Collect every line below that contains the word "emptyset".

──────

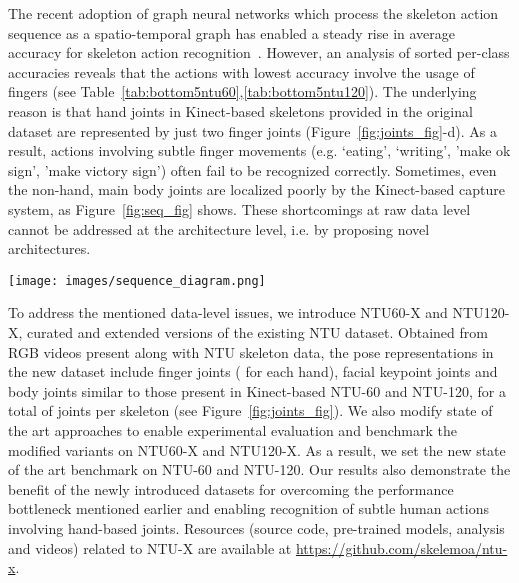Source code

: \documentclass[sigconf,screen,prologue,table,dvipsnames]{acmart}
\begin{document}
The recent adoption of graph neural networks which process the skeleton action sequence as a  spatio-temporal graph has enabled a steady rise in average accuracy for skeleton action recognition~\cite{stgcn2018aaai,liu2020disentangling,cheng2020shiftgcn,song2020stronger,dstanet_accv2020}. However, an analysis of sorted per-class accuracies reveals that the actions with lowest accuracy involve the usage of fingers (see Table~\ref{tab:bottom5ntu60},\ref{tab:bottom5ntu120}). The underlying reason is that hand joints in Kinect-based skeletons provided in the original dataset are represented by just two finger joints (Figure~\ref{fig:joints_fig}-d). As a result, actions involving subtle finger movements (e.g. `eating', `writing', 'make ok sign', 'make victory sign') often fail to be recognized correctly. Sometimes, even the non-hand, main body joints are localized poorly by the Kinect-based capture system, as Figure~\ref{fig:seq_fig} shows. These shortcomings at raw data level cannot be addressed at the architecture level, i.e. by proposing novel architectures. 


\begin{figure*}[!t]
    \centering
    \texttt{[image: images/sequence\_diagram.png]}
    \caption{Sample skeletons from original NTU Kinect dataset (blue background) and proposed NTU-X dataset (pink background). Note that blurred RGB frame is included only for reference and is not part of skeleton data. The three classes mentioned - `eat meal', `writing' and `reading' are few of the most confused classes for NTU dataset (see Table~\ref{tab:bottom5ntu60}). As the zoomed insets illustrate, the quality of joints captured by NTU-X dataset is better compared to the original NTU dataset.}
    \label{fig:seq_fig}
\end{figure*}

To address the mentioned data-level issues, we introduce NTU60-X and NTU120-X, curated and extended versions of the existing NTU  dataset. Obtained from RGB videos present along with NTU skeleton data, the pose representations in the new dataset include  finger joints ( for each hand),  facial keypoint joints and  body joints similar to those present in Kinect-based NTU-60 and NTU-120, for a total of  joints per skeleton (see Figure~\ref{fig:joints_fig}). We also modify state of the art approaches to enable experimental evaluation and benchmark the modified variants on NTU60-X and NTU120-X. As a result, we set the new state of the art benchmark on NTU-60 and NTU-120. Our results also demonstrate the benefit of the newly introduced datasets for overcoming the performance bottleneck mentioned earlier and enabling recognition of subtle human actions involving hand-based joints. 
Resources (source code, pre-trained models, analysis and videos) related to NTU-X are available at  \url{https://github.com/skelemoa/ntu-x}.
\end{document}
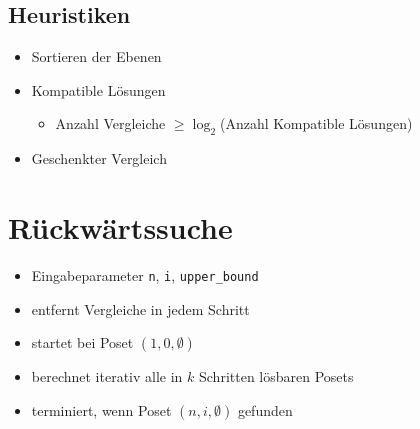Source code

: \subsection{Heuristiken}

\begin{frame}{\insertsubsection}

  \begin{itemize}
    \item<+-> Sortieren der Ebenen
    \item<+-> Kompatible Lösungen
      \begin{itemize}
        \item Anzahl Vergleiche $\geq \log_2$(Anzahl Kompatible Lösungen)
      \end{itemize}
    \item<+-> Geschenkter Vergleich
      \begin{figure}
        \centering
      \end{figure}
  \end{itemize}

\end{frame}


\section{Rückwärtssuche}
\sectionframe{\insertsection}
\begin{frame}{\insertsection}
  \begin{itemize}
    \item<+-> Eingabeparameter \texttt{n}, \texttt{i}, \texttt{upper\_bound}
    \item<+-> entfernt Vergleiche in jedem Schritt
    \item<+-> startet bei Poset $(1, 0, \emptyset)$ %
    \item<+-> berechnet iterativ alle in $k$ Schritten lösbaren Posets %
    \item<+-> terminiert, wenn Poset $(n, i, \emptyset)$ gefunden %
  \end{itemize}
\end{frame}

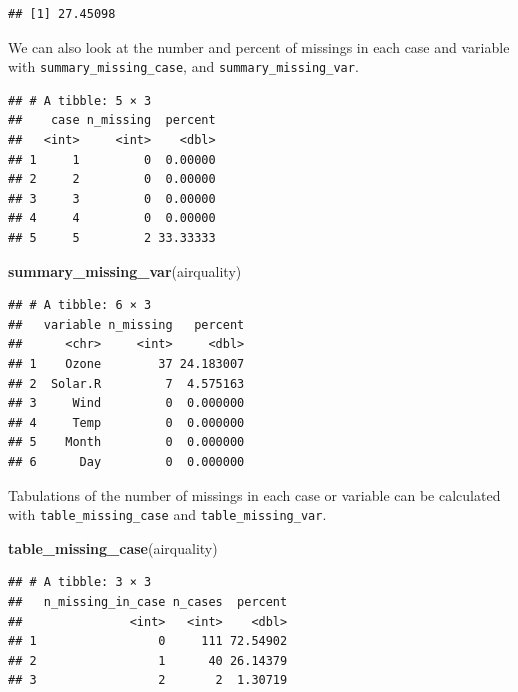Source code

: \documentclass[]{article}
\newenvironment{Shaded}{\begin{snugshade}}{\end{snugshade}}
\newcommand{\KeywordTok}[1]{\textcolor[rgb]{0.13,0.29,0.53}{\textbf{{#1}}}}
\newcommand{\DecValTok}[1]{\textcolor[rgb]{0.00,0.00,0.81}{{#1}}}
\newcommand{\StringTok}[1]{\textcolor[rgb]{0.31,0.60,0.02}{{#1}}}
\newcommand{\NormalTok}[1]{{#1}}
\begin{document}
\begin{verbatim}
## [1] 27.45098
\end{verbatim}

We can also look at the number and percent of missings in each case and
variable with \texttt{summary\_missing\_case}, and
\texttt{summary\_missing\_var}.

\begin{Shaded}
\end{Shaded}

\begin{verbatim}
## # A tibble: 5 × 3
##    case n_missing  percent
##   <int>     <int>    <dbl>
## 1     1         0  0.00000
## 2     2         0  0.00000
## 3     3         0  0.00000
## 4     4         0  0.00000
## 5     5         2 33.33333
\end{verbatim}

\begin{Shaded}
\begin{Highlighting}[]
\KeywordTok{summary_missing_var}\NormalTok{(airquality)}
\end{Highlighting}
\end{Shaded}

\begin{verbatim}
## # A tibble: 6 × 3
##   variable n_missing   percent
##      <chr>     <int>     <dbl>
## 1    Ozone        37 24.183007
## 2  Solar.R         7  4.575163
## 3     Wind         0  0.000000
## 4     Temp         0  0.000000
## 5    Month         0  0.000000
## 6      Day         0  0.000000
\end{verbatim}

Tabulations of the number of missings in each case or variable can be
calculated with \texttt{table\_missing\_case} and
\texttt{table\_missing\_var}.

\begin{Shaded}
\begin{Highlighting}[]
\KeywordTok{table_missing_case}\NormalTok{(airquality)}
\end{Highlighting}
\end{Shaded}

\begin{verbatim}
## # A tibble: 3 × 3
##   n_missing_in_case n_cases  percent
##               <int>   <int>    <dbl>
## 1                 0     111 72.54902
## 2                 1      40 26.14379
## 3                 2       2  1.30719
\end{verbatim}
\end{document}

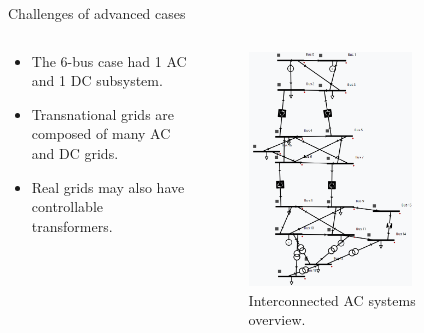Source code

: \begin{frame}{Challenges of advanced cases}
    \begin{columns}
        
        \begin{column}{0.49\textwidth}
            \begin{itemize}
                \item The 6-bus case had 1 AC and 1 DC subsystem.
                \item Transnational grids are composed of many AC and DC grids.
                \item Real grids may also have controllable transformers.
            \end{itemize}
        \end{column}

        \begin{column}{0.5\textwidth}
            \begin{figure}[H]
                \centering
            \includegraphics[width=0.73\textwidth]{Images/17busgui1.png}
            \caption{Interconnected AC systems overview.}
            \label{fig:17bus1}
            \end{figure}
        \end{column}

    \end{columns}

\end{frame}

──────

### EXERCISE ANSWER
    \item<+-> startet bei Poset $(1, 0, \emptyset)$ %
    \item<+-> terminiert, wenn Poset $(n, i, \emptyset)$ gefunden %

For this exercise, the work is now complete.